Continuing our survey of some famous writers who refused to use their circumstances as an excuse not to write, today we consider another Russian. (We considered Alexander Solzhenitsyn last time.) Today, Fyodor Dostoyevsky.


Since he was born to a father who was a medical doctor and a mother who used the Bible to teach her four-year-old Fyodor to read and write, one would think that he had everything going for him materially and spiritually. However, he was a sickly child (and adult), and both of his parents died before he was twenty years old. Besides, they had sent him off to a military boarding school during his formative years, so he had limited influence from his parents.

Dostoyevsky hated the military school and his engineering studies. His foray into literary pursuits began with his translation of a novel by Balzac and some other materials, none of which proved successful. His own first novel was titled Poor Folk, and it was published (1846) only because someone showed the manuscript to critic Vissarion Balinsky, who liked it and put in a good word for it. If Balinsky said it was good, no editor would dare argue otherwise.

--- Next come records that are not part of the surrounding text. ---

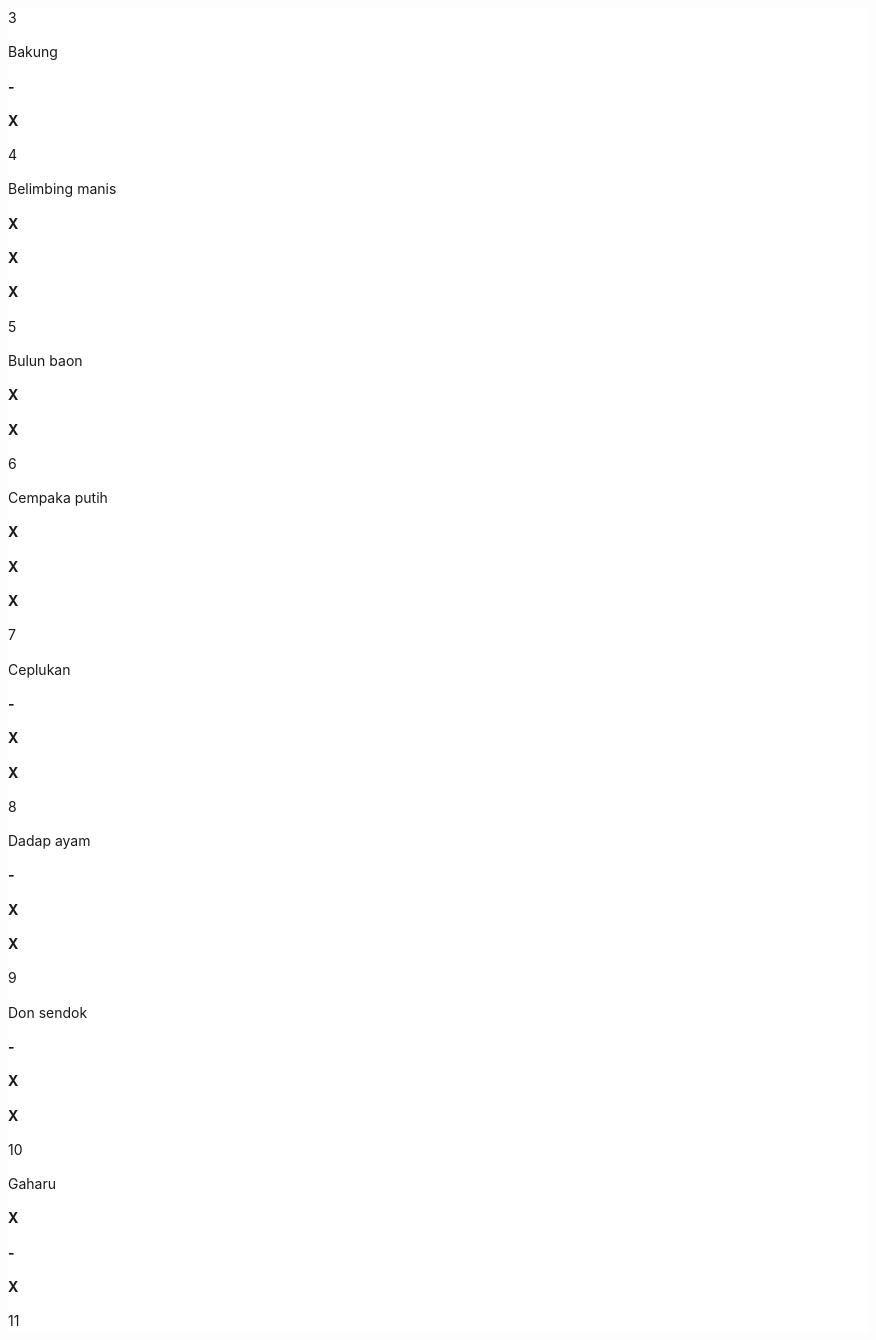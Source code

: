 <tr><td style="vertical-align:bottom;">
<p><span class="font4">3</span></p></td><td style="vertical-align:bottom;">
<p><span class="font4">Bakung</span></p></td><td style="vertical-align:top;"></td><td style="vertical-align:bottom;">
<p><span class="font2" style="font-weight:bold;">-</span></p></td><td style="vertical-align:bottom;">
<p><span class="font2" style="font-weight:bold;">X</span></p></td></tr>
<tr><td style="vertical-align:bottom;">
<p><span class="font4">4</span></p></td><td style="vertical-align:bottom;">
<p><span class="font4">Belimbing manis</span></p></td><td style="vertical-align:bottom;">
<p><span class="font2" style="font-weight:bold;">X</span></p></td><td style="vertical-align:bottom;">
<p><span class="font2" style="font-weight:bold;">X</span></p></td><td style="vertical-align:bottom;">
<p><span class="font2" style="font-weight:bold;">X</span></p></td></tr>
<tr><td style="vertical-align:bottom;">
<p><span class="font4">5</span></p></td><td style="vertical-align:bottom;">
<p><span class="font4">Bulun baon</span></p></td><td style="vertical-align:top;"></td><td style="vertical-align:bottom;">
<p><span class="font2" style="font-weight:bold;">X</span></p></td><td style="vertical-align:bottom;">
<p><span class="font2" style="font-weight:bold;">X</span></p></td></tr>
<tr><td style="vertical-align:bottom;">
<p><span class="font4">6</span></p></td><td style="vertical-align:bottom;">
<p><span class="font4">Cempaka putih</span></p></td><td style="vertical-align:bottom;">
<p><span class="font2" style="font-weight:bold;">X</span></p></td><td style="vertical-align:bottom;">
<p><span class="font2" style="font-weight:bold;">X</span></p></td><td style="vertical-align:bottom;">
<p><span class="font2" style="font-weight:bold;">X</span></p></td></tr>
<tr><td style="vertical-align:bottom;">
<p><span class="font4">7</span></p></td><td style="vertical-align:bottom;">
<p><span class="font4">Ceplukan</span></p></td><td style="vertical-align:middle;">
<p><span class="font2" style="font-weight:bold;">-</span></p></td><td style="vertical-align:middle;">
<p><span class="font2" style="font-weight:bold;">X</span></p></td><td style="vertical-align:middle;">
<p><span class="font2" style="font-weight:bold;">X</span></p></td></tr>
<tr><td style="vertical-align:bottom;">
<p><span class="font4">8</span></p></td><td style="vertical-align:bottom;">
<p><span class="font4">Dadap ayam</span></p></td><td style="vertical-align:bottom;">
<p><span class="font2" style="font-weight:bold;">-</span></p></td><td style="vertical-align:bottom;">
<p><span class="font2" style="font-weight:bold;">X</span></p></td><td style="vertical-align:bottom;">
<p><span class="font2" style="font-weight:bold;">X</span></p></td></tr>
<tr><td style="vertical-align:bottom;">
<p><span class="font4">9</span></p></td><td style="vertical-align:bottom;">
<p><span class="font4">Don sendok</span></p></td><td style="vertical-align:bottom;">
<p><span class="font2" style="font-weight:bold;">-</span></p></td><td style="vertical-align:bottom;">
<p><span class="font2" style="font-weight:bold;">X</span></p></td><td style="vertical-align:bottom;">
<p><span class="font2" style="font-weight:bold;">X</span></p></td></tr>
<tr><td style="vertical-align:bottom;">
<p><span class="font4">10</span></p></td><td style="vertical-align:bottom;">
<p><span class="font4">Gaharu</span></p></td><td style="vertical-align:bottom;">
<p><span class="font2" style="font-weight:bold;">X</span></p></td><td style="vertical-align:bottom;">
<p><span class="font2" style="font-weight:bold;">-</span></p></td><td style="vertical-align:bottom;">
<p><span class="font2" style="font-weight:bold;">X</span></p></td></tr>
<tr><td style="vertical-align:bottom;">
<p><span class="font4">11</span></p></td><td style="vertical-align:bottom;">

Dostoyevsky’s connection with Balinsky, however, led to trouble when Dostoyevsky and other “conspirators” were arrested in 1849 for reading Balinsky’s writings, which promoted socialism and were therefore banned by the czar. The czarist government of Russia feared that such writings would lead to revolution. Only twenty-seven years old at the time of his arrest, Dostoyevsky was imprisoned in the maximum-security Peter and Paul Fortress, where the only book he was allowed to have was a New Testament (not a bad book to have if you’re allowed to have only one book!). He slept on a filthy straw bed in a damp, dark, cold cell. With him were hardened criminals.

After months of deliberations by government officials, the accused were sentenced to death by firing squad. They were taken to the execution location in St. Petersburg, divided into three-man groups, and readied for execution. At the last moment, a commutation order arrived from the czar. Instead of being shot, Dostoyevsky was exiled and put to hard labor in a prison camp in Siberia. When he finished serving the sentence in 1854, he was forced to serve in the army.

After completing his military service, he was allowed to publish, but he was kept under police surveillance for the rest of his life. Yet, he used what he had seen and heard and experienced during his prison time to produce his most influential works: Notes from Underground (1864), Crime and Punishment (1866), The Idiot (1869), and The Brothers Karamazov (1880). He wrote 15 novels, 17 short stories, and 5 translations. His works themselves have been translated into more than 170 languages.

Dostoyevsky did it all in spite of unbelievable hindrances. What’s your excuse? What’s my excuse?